#### [WHAT THE EXERCISE ASKS]
Wherever the string "includegraphics" appears in the listing, copy that line.

#### [MATERIAL TO PROCESS]
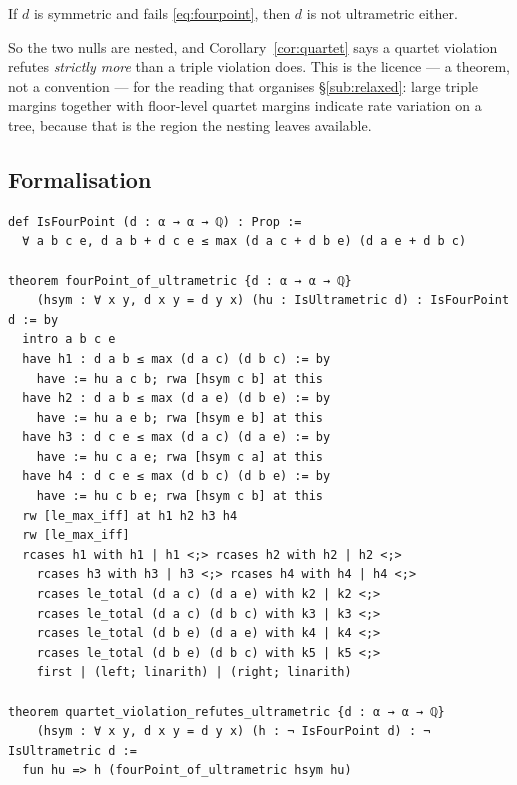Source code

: \begin{corollary}\label{cor:quartet}
If $d$ is symmetric and fails \eqref{eq:fourpoint}, then $d$ is not ultrametric
either.
\end{corollary}

So the two nulls are nested, and Corollary~\ref{cor:quartet} says a quartet
violation refutes \emph{strictly more} than a triple violation does. This is the
licence --- a theorem, not a convention --- for the reading that organises
\S\ref{sub:relaxed}: large triple margins together with floor-level quartet
margins indicate rate variation on a tree, because that is the region the
nesting leaves available.

\subsection{Formalisation}

\begin{lstlisting}[caption={The nesting theorem and its corollary, from \texttt{formal/ANSE/GeneticaReticulataTree.lean}. The \texttt{rcases} chain is the $2^4$ case split of the proof above, with four more splits on the order of the bounding quantities; \texttt{linarith} closes each branch.},label={lst:nesting}]
def IsFourPoint (d : α → α → ℚ) : Prop :=
  ∀ a b c e, d a b + d c e ≤ max (d a c + d b e) (d a e + d b c)

theorem fourPoint_of_ultrametric {d : α → α → ℚ}
    (hsym : ∀ x y, d x y = d y x) (hu : IsUltrametric d) : IsFourPoint d := by
  intro a b c e
  have h1 : d a b ≤ max (d a c) (d b c) := by
    have := hu a c b; rwa [hsym c b] at this
  have h2 : d a b ≤ max (d a e) (d b e) := by
    have := hu a e b; rwa [hsym e b] at this
  have h3 : d c e ≤ max (d a c) (d a e) := by
    have := hu c a e; rwa [hsym c a] at this
  have h4 : d c e ≤ max (d b c) (d b e) := by
    have := hu c b e; rwa [hsym c b] at this
  rw [le_max_iff] at h1 h2 h3 h4
  rw [le_max_iff]
  rcases h1 with h1 | h1 <;> rcases h2 with h2 | h2 <;>
    rcases h3 with h3 | h3 <;> rcases h4 with h4 | h4 <;>
    rcases le_total (d a c) (d a e) with k2 | k2 <;>
    rcases le_total (d a c) (d b c) with k3 | k3 <;>
    rcases le_total (d b e) (d a e) with k4 | k4 <;>
    rcases le_total (d b e) (d b c) with k5 | k5 <;>
    first | (left; linarith) | (right; linarith)

theorem quartet_violation_refutes_ultrametric {d : α → α → ℚ}
    (hsym : ∀ x y, d x y = d y x) (h : ¬ IsFourPoint d) : ¬ IsUltrametric d :=
  fun hu => h (fourPoint_of_ultrametric hsym hu)
\end{lstlisting}

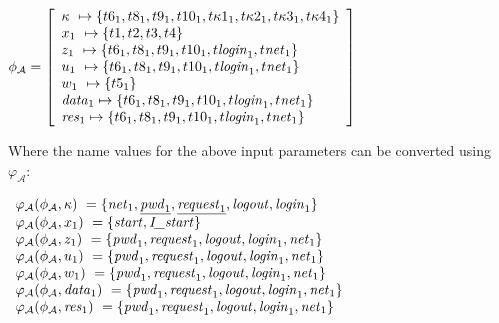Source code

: \documentclass[10pt,a4paper,final,oneside,fleqn]{book}
\begin{document}
\noindent
$\phi_\mathcal{A}=\left[\begin{array}{l}
\kappa~\mapsto\{t6_1, t8_1, t9_1, t10_1, t\kappa 1_1, t\kappa 2_1, t\kappa 3_1, t\kappa 4_1\}\\
x_1~\mapsto\{t1, t2, t3, t4\}\\
z_1~\mapsto\{t6_1, t8_1, t9_1, t10_1, t\mbox{{\itshape login\/}}_1, t\mbox{{\itshape net\/}}_1\}\\
u_1~\mapsto\{t6_1, t8_1, t9_1, t10_1, t\mbox{{\itshape login\/}}_1, t\mbox{{\itshape net\/}}_1\}\\
w_1~\mapsto\{t5_1\}\\
\mbox{{\itshape data\/}}_1\mapsto\{t6_1, t8_1, t9_1, t10_1, t\mbox{{\itshape login\/}}_1, t\mbox{{\itshape net\/}}_1\}\\
\mbox{{\itshape res\/}}_1\mapsto\{t6_1, t8_1, t9_1, t10_1, t\mbox{{\itshape login\/}}_1, t\mbox{{\itshape net\/}}_1\}
\end{array}\right]$\vspace{6mm}

\noindent
Where the name values for the above input parameters can be converted using $\varphi_\mathcal{A}$:\vspace{6mm}

\noindent
$\begin{array}{l}
\varphi_\mathcal{A}(\phi_\mathcal{A},\kappa)~=\{\mbox{{\itshape net\/}}_1, \underline{\mbox{{\itshape pwd\/}}_1}, \underline{\mbox{{\itshape request\/}}_1}, \mbox{{\itshape logout\/}}, \mbox{{\itshape login\/}}_1\}\\
\varphi_\mathcal{A}(\phi_\mathcal{A},x_1)~=\{\mbox{{\itshape start\/}}, \mbox{{\itshape I\_start\/}}\}\\
\varphi_\mathcal{A}(\phi_\mathcal{A},z_1)~=\{\mbox{{\itshape pwd\/}}_1, \mbox{{\itshape request\/}}_1,\mbox{{\itshape logout\/}},\mbox{{\itshape login\/}}_1,\mbox{{\itshape net\/}}_1\}\\
\varphi_\mathcal{A}(\phi_\mathcal{A},u_1)~=\{\mbox{{\itshape pwd\/}}_1, \mbox{{\itshape request\/}}_1,\mbox{{\itshape logout\/}},\mbox{{\itshape login\/}}_1,\mbox{{\itshape net\/}}_1\}\\
\varphi_\mathcal{A}(\phi_\mathcal{A},w_1)~=\{\mbox{{\itshape pwd\/}}_1, \mbox{{\itshape request\/}}_1,\mbox{{\itshape logout\/}},\mbox{{\itshape login\/}}_1,\mbox{{\itshape net\/}}_1\}\\
\varphi_\mathcal{A}(\phi_\mathcal{A},\mbox{{\itshape data\/}}_1)~=\{\mbox{{\itshape pwd\/}}_1, \mbox{{\itshape request\/}}_1, \mbox{{\itshape logout\/}},\mbox{{\itshape login\/}}_1,\mbox{{\itshape net\/}}_1\}\\
\varphi_\mathcal{A}(\phi_\mathcal{A},\mbox{{\itshape res\/}}_1)~=\{\mbox{{\itshape pwd\/}}_1, \mbox{{\itshape request\/}}_1, \mbox{{\itshape logout\/}},\mbox{{\itshape login\/}}_1,\mbox{{\itshape net\/}}_1\}
\end{array}$\vspace{6mm}
\end{document}
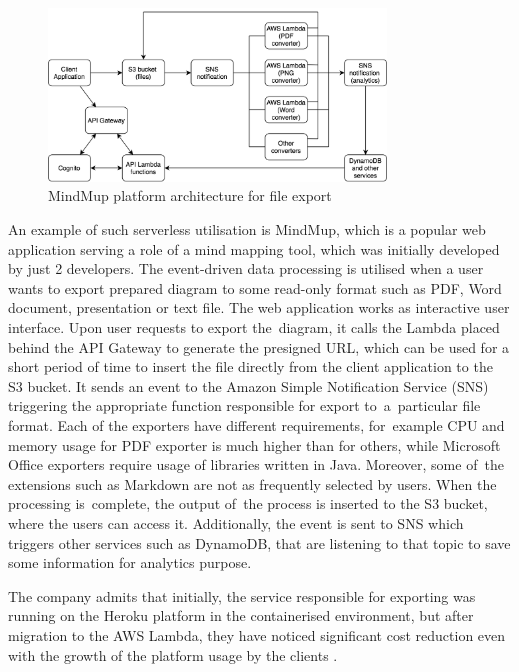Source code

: \begin{figure}[h]
    \centering
    \includegraphics[width=0.8\textwidth]{assets/02-serverless/MindMupArchitecture.png}
    \caption{MindMup platform architecture for file export}
    \label{fig:mindmup-architecture-diagram}
\end{figure}

An example of such serverless utilisation is MindMup, which is a popular web application serving a role of a mind mapping tool, which was initially developed by just 2 developers. The event-driven data processing is utilised when a user wants to export prepared diagram to some read-only format such as PDF, Word document, presentation or text file. The web application works as interactive user interface. Upon user requests to export the~diagram, it calls the Lambda placed behind the API Gateway to generate the presigned URL, which can be used for a short period of time to insert the file directly from the client application to the S3 bucket. It sends an event to the Amazon Simple Notification Service (SNS) triggering the appropriate function responsible for export to~a~particular file format. Each of the exporters have different requirements, for~example CPU and memory usage for PDF exporter is much higher than for others, while Microsoft Office exporters require usage of libraries written in Java. Moreover, some of~the extensions such as Markdown are not as frequently selected by users. When the processing is~complete, the output of~the process is inserted to the S3 bucket, where the users can access it. Additionally, the event is sent to SNS which triggers other services such as DynamoDB, that are listening to that topic to save some information for analytics purpose.

The company admits that initially, the service responsible for exporting was running on the Heroku platform in the containerised environment, but after migration to the AWS Lambda, they have noticed significant cost reduction even with the growth of the platform usage by the clients \cite{ServerlessApplicationsWithNodejs}.

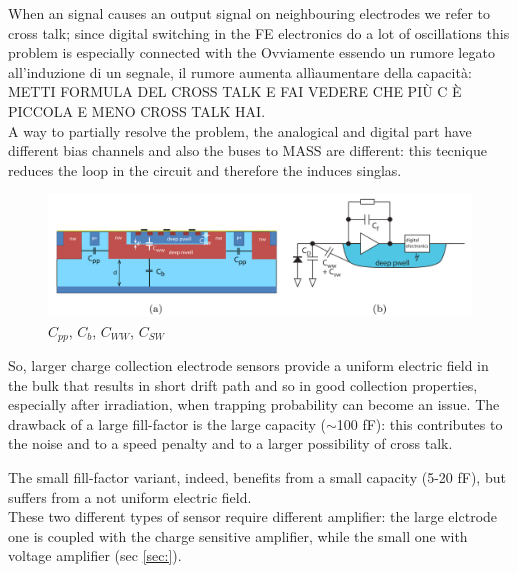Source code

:       When an signal causes an output signal on neighbouring electrodes we refer to cross talk; since digital switching in the FE electronics do a lot of oscillations this problem is especially connected with the
      Ovviamente essendo un rumore legato all'induzione di un segnale, il rumore aumenta allìaumentare della capacità:
      METTI FORMULA DEL CROSS TALK E FAI VEDERE CHE PIÙ C È PICCOLA E MENO CROSS TALK HAI.\\
      A way to partially resolve the problem, the analogical and digital part have different bias channels and also the buses to MASS are different: this tecnique reduces the loop in the circuit and therefore the induces singlas.\\


      \begin{figure}[h!]
         \centering\includegraphics[width=12cm]{figures/Pixel_detectors/DMAPS_capacity.png}
         \caption{$C_{pp}$, $C_{b}$, $C_{WW}$, $C_{SW}$}
         \label{fig:DMAPS_capacity}
      \end{figure}
      So, larger charge collection electrode sensors provide a uniform electric field in the bulk that results in short drift path and so in good collection properties, especially after irradiation, when trapping probability can become an issue. The drawback of a large fill-factor is the large capacity ($\sim$100 fF): this contributes to the noise and to a speed penalty and to a larger possibility of cross talk.

      The small fill-factor variant, indeed, benefits from a small capacity (5-20 fF), but suffers from a not uniform electric field. \\
      These two different types of sensor require different amplifier: the large elctrode one is coupled with the charge sensitive amplifier, while the small one with voltage amplifier (sec \ref{sec:}).

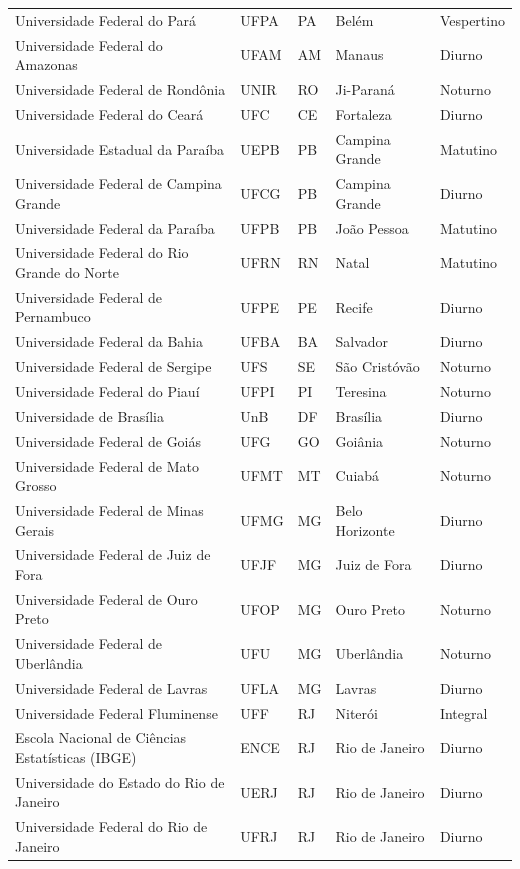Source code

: {\begin{longtable}{p{5.2cm}p{1.2cm}p{0.8cm}p{2.6cm}p{2.6cm}}
Universidade Federal do Par\'a & UFPA & PA & Bel\'em & Vespertino\\
Universidade Federal do Amazonas & UFAM & AM & Manaus & Diurno\\
Universidade Federal de Rond\^onia & UNIR & RO & Ji-Paran\'a & Noturno\\
Universidade Federal do Cear\'a & UFC & CE & Fortaleza & Diurno\\
Universidade Estadual da Para\'iba & UEPB & PB & Campina Grande & Matutino\\
Universidade Federal de Campina Grande & UFCG & PB & Campina Grande & Diurno\\
Universidade Federal da Para\'iba & UFPB & PB & Jo\~ao Pessoa & Matutino\\
Universidade Federal do Rio Grande do Norte & UFRN & RN & Natal & Matutino\\
Universidade Federal de Pernambuco & UFPE & PE & Recife & Diurno\\
Universidade Federal da Bahia & UFBA & BA & Salvador & Diurno\\
Universidade Federal de Sergipe & UFS & SE & S\~ao Crist\'ov\~ao & Noturno\\
Universidade Federal do Piau\'i & UFPI & PI & Teresina & Noturno\\
Universidade de Bras\'ilia & UnB & DF & Bras\'ilia & Diurno\\
Universidade Federal de Goi\'as & UFG & GO & Goi\^ania & Noturno\\
Universidade Federal de Mato Grosso & UFMT & MT & Cuiab\'a & Noturno\\
Universidade Federal de Minas Gerais & UFMG & MG & Belo Horizonte & Diurno\\
Universidade Federal de Juiz de Fora & UFJF & MG & Juiz de Fora & Diurno\\
Universidade Federal de Ouro Preto & UFOP & MG & Ouro Preto & Noturno\\
Universidade Federal de Uberl\^andia & UFU & MG & Uberl\^andia & Noturno\\
Universidade Federal de Lavras & UFLA & MG & Lavras & Diurno\\
Universidade Federal Fluminense & UFF & RJ & Niter\'oi & Integral\\
Escola Nacional de Ci\^encias Estat\'isticas (IBGE) & ENCE & RJ & Rio de Janeiro & Diurno\\
Universidade do Estado do Rio de Janeiro & UERJ & RJ & Rio de Janeiro & Diurno\\
Universidade Federal do Rio de Janeiro & UFRJ & RJ & Rio de Janeiro & Diurno\\

\end{longtable}}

#### [ANSWER SECTION]
    \includegraphics[width=0.8\textwidth]{assets/02-serverless/MindMupArchitecture.png}
         \centering\includegraphics[width=12cm]{figures/Pixel_detectors/DMAPS_capacity.png}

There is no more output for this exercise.